Over the years, the test was refined twice and its final form was published in 1996. This final test still has twenty-one questions that require the patient to rank their feelings and thoughts by intensity, but the scoring is a bit different. Now the ratings put patients into categories as minimally depressed, mildly depressed, moderately depressed, and severely depressed.
Two Factors in Depression
The 1996 Beck Depression Inventory also indicates that there are two factors in depression – the affective component which is the mood or emotional component, and the physical or “somatic” component such as appetite or sleeping habits. The affective component is made up of eight topics: pessimism, past failures, guilty feelings, punishment feelings, self-dislike, self-criticalness, suicidal thoughts or wishes, and worthlessness. The physical component is made up of thirteen topics: sadness, loss of pleasure, crying, agitation, loss of interest, indecisiveness, loss of energy, change in sleep patterns, irritability, change in appetite, concentration difficulties, tiredness and/or fatigue, and loss of interest in sex. Either of these two components can be the primary cause of a person’s depression and the 1996 Beck Depression Inventory divides the questions into two groups so that your doctor can determine whether the underlying cause of your depression is affective or physical.
Sample Questions
The Beck Depression Inventory is laid out with each of the twenty-one topics listed followed by four ranking statements. The patient is asked to pick the ranking statement that best reflects how they feel concerning that topic and there is a point value assigned to that ranking statement that the doctor then uses to determine the final score. The following is an example of what a couple of the topics look like. The first topic is an affective topic and the second topic is a physical topic. The doctor will be able to tell by the overall scores in both component areas whether the patient’s depression is affective or physical in origin.
Pessimism
____I'm not discouraged about my future.
____I feel more discouraged about my future than I used to be.
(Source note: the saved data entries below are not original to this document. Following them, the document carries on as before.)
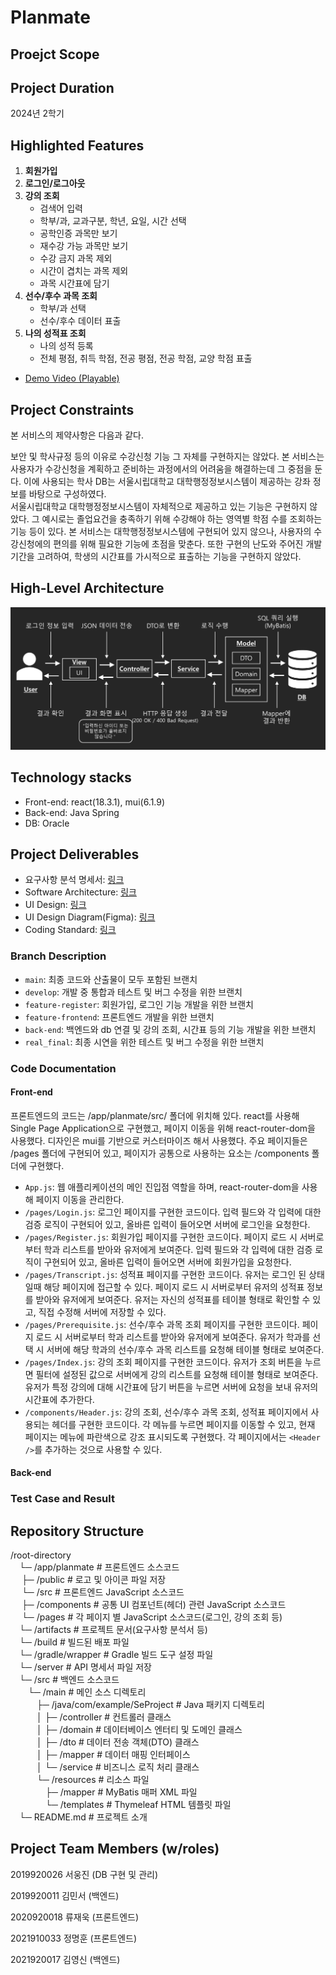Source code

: # Planmate

## Proejct Scope

## Project Duration

2024년 2학기

## Highlighted Features
1. **회원가입**
2. **로그인/로그아웃**
3. **강의 조회**
   - 검색어 입력
   - 학부/과, 교과구분, 학년, 요일, 시간 선택
   - 공학인증 과목만 보기
   - 재수강 가능 과목만 보기
   - 수강 금지 과목 제외
   - 시간이 겹치는 과목 제외
   - 과목 시간표에 담기
4. **선수/후수 과목 조회**
   - 학부/과 선택
   - 선수/후수 데이터 표출
5. **나의 성적표 조회**
   - 나의 성적 등록
   - 전체 평점, 취득 학점, 전공 평점, 전공 학점, 교양 학점 표출
- [Demo Video (Playable)](./artifacts/Demo%20Video.mp4)

## Project Constraints
본 서비스의 제약사항은 다음과 같다.

보안 및 학사규정 등의 이유로 수강신청 기능 그 자체를 구현하지는 않았다. 본 서비스는 사용자가 수강신청을 계획하고 준비하는 과정에서의 어려움을 해결하는데 그 중점을 둔다. 이에 사용되는 학사 DB는 서울시립대학교 대학행정정보시스템이 제공하는 강좌 정보를 바탕으로 구성하였다.   
서울시립대학교 대학행정정보시스템이 자체적으로 제공하고 있는 기능은 구현하지 않았다. 그 예시로는 졸업요건을 충족하기 위해 수강해야 하는 영역별 학점 수를 조회하는 기능 등이 있다. 본 서비스는 대학행정정보시스템에 구현되어 있지 않으나, 사용자의 수강신청에의 편의를 위해 필요한 기능에 초점을 맞춘다. 또한 구현의 난도와 주어진 개발 기간을 고려하여, 학생의 시간표를 가시적으로 표출하는 기능을 구현하지 않았다.

## High-Level Architecture
<!--프로젝트의 주요 아키텍처 설명과 그림을 포함합니다.-->

![Architecture Diagram](./artifacts/HighLevel_Architecture.png)

## Technology stacks

- Front-end: react(18.3.1), mui(6.1.9)
- Back-end: Java Spring
- DB: Oracle

## Project Deliverables

- 요구사항 분석 명세서: [링크](/artifacts/srs-수강신청도우미-v02-최종.docx)
- Software Architecture: [링크](/artifacts/srs-수강신청도우미-UML_Diagrams_Documents.docx)
- UI Design: [링크](/artifacts/srs-수강신청도우미-UI_Design_Document.docx)
- UI Design Diagram(Figma): [링크](/artifacts/수강신청%20도우미%20UI%20Design%20Diagram.fig)
- Coding Standard: [링크](/artifacts/srs-수강신청도우미-Coding%20standard.docx)

### Branch Description

- `main`: 최종 코드와 산출물이 모두 포함된 브랜치
- `develop`: 개발 중 통합과 테스트 및 버그 수정을 위한 브랜치
- `feature-register`: 회원가입, 로그인 기능 개발을 위한 브랜치
- `feature-frontend`: 프론트엔드 개발을 위한 브랜치
- `back-end`: 백엔드와 db 연결 및 강의 조회, 시간표 등의 기능 개발을 위한 브랜치
- `real_final`: 최종 시연을 위한 테스트 및 버그 수정을 위한 브랜치

### Code Documentation

#### Front-end

프론트엔드의 코드는 /app/planmate/src/ 폴더에 위치해 있다. react를 사용해 Single Page Application으로 구현했고, 페이지 이동을 위해 react-router-dom을 사용했다. 디자인은 mui를 기반으로 커스터마이즈 해서 사용했다. 주요 페이지들은 /pages 폴더에 구현되어 있고, 페이지가 공통으로 사용하는 요소는 /components 폴더에 구현했다.

- `App.js`: 웹 애플리케이션의 메인 진입점 역할을 하며, react-router-dom을 사용해 페이지 이동을 관리한다.
- `/pages/Login.js`: 로그인 페이지를 구현한 코드이다. 입력 필드와 각 입력에 대한 검증 로직이 구현되어 있고, 올바른 입력이 들어오면 서버에 로그인을 요청한다.
- `/pages/Register.js`: 회원가입 페이지를 구현한 코드이다. 페이지 로드 시 서버로부터 학과 리스트를 받아와 유저에게 보여준다. 입력 필드와 각 입력에 대한 검증 로직이 구현되어 있고, 올바른 입력이 들어오면 서버에 회원가입을 요청한다.
- `/pages/Transcript.js`: 성적표 페이지를 구현한 코드이다. 유저는 로그인 된 상태일때 해당 페이지에 접근할 수 있다. 페이지 로드 시 서버로부터 유저의 성적표 정보를 받아와 유저에게 보여준다. 유저는 자신의 성적표를 테이블 형태로 확인할 수 있고, 직접 수정해 서버에 저장할 수 있다.
- `/pages/Prerequisite.js`: 선수/후수 과목 조회 페이지를 구현한 코드이다. 페이지 로드 시 서버로부터 학과 리스트를 받아와 유저에게 보여준다. 유저가 학과를 선택 시 서버에 해당 학과의 선수/후수 과목 리스트를 요청해 테이블 형태로 보여준다.
- `/pages/Index.js`: 강의 조회 페이지를 구현한 코드이다. 유저가 조회 버튼을 누르면 필터에 설정된 값으로 서버에게 강의 리스트를 요청해 테이블 형태로 보여준다. 유저가 특정 강의에 대해 시간표에 담기 버튼을 누르면 서버에 요청을 보내 유저의 시간표에 추가한다.
- `/components/Header.js`: 강의 조회, 선수/후수 과목 조회, 성적표 페이지에서 사용되는 헤더를 구현한 코드이다. 각 메뉴를 누르면 페이지를 이동할 수 있고, 현재 페이지는 메뉴에 파란색으로 강조 표시되도록 구현했다. 각 페이지에서는 `<Header />`를 추가하는 것으로 사용할 수 있다.

#### Back-end

### Test Case and Result

## Repository Structure
/root-directory   
　└─ /app/planmate                # 프론트엔드 소스코드   
　   ├─ /public                   # 로고 및 아이콘 파일 저장   
　   └─ /src                      # 프론트엔드 JavaScript 소스코드   
  　    ├─ /components            # 공통 UI 컴포넌트(헤더) 관련 JavaScript 소스코드   
    　  └─ /pages                 # 각 페이지 별 JavaScript 소스코드(로그인, 강의 조회 등)   
　└─ /artifacts                   # 프로젝트 문서(요구사항 분석서 등)   
　└─ /build                       # 빌드된 배포 파일   
　└─ /gradle/wrapper              # Gradle 빌드 도구 설정 파일   
　└─ /server                      # API 명세서 파일 저장   
　└─ /src                         # 백엔드 소스코드   
　　└─ /main                     # 메인 소스 디렉토리   
　　　├─ /java/com/example/SeProject   # Java 패키지 디렉토리   
　　　│  ├─ /controller         # 컨트롤러 클래스   
　　　│  ├─ /domain             # 데이터베이스 엔터티 및 도메인 클래스   
　　　│  ├─ /dto                # 데이터 전송 객체(DTO) 클래스   
　　　│  ├─ /mapper             # 데이터 매핑 인터페이스   
　　　│  └─ /service            # 비즈니스 로직 처리 클래스   
　　　└─ /resources             # 리소스 파일   
　　　　├─ /mapper             # MyBatis 매퍼 XML 파일   
　　　　└─ /templates          # Thymeleaf HTML 템플릿 파일   
　└─ README.md                    # 프로젝트 소개   

## Project Team Members (w/roles)

2019920026 서웅진 (DB 구현 및 관리)

2019920011 김민서 (백엔드)

2020920018 류재욱 (프론트엔드)

2021910033 정명훈 (프론트엔드)

2021920017 김영신 (백엔드)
____I do not expect things to work out for me.
____I feel my future is hopeless and will only get worse.
Loss of Energy
____I have as much energy as ever.
____I have less energy than I used to have.
____I don't have enough energy to do very much.
____I don't have enough energy to do anything.
Getting Treatment
Once your doctor has scored your Beck Depression Inventory and determined how severe your depression is and where its origins lie, then she can work with you to design an effective treatment plan. This may involve antidepressants or other drug therapy and you may also have talk therapy sessions with a mental health professional. Whatever treatment plan you use, you will find that depression is something that can be treated and you can feel better.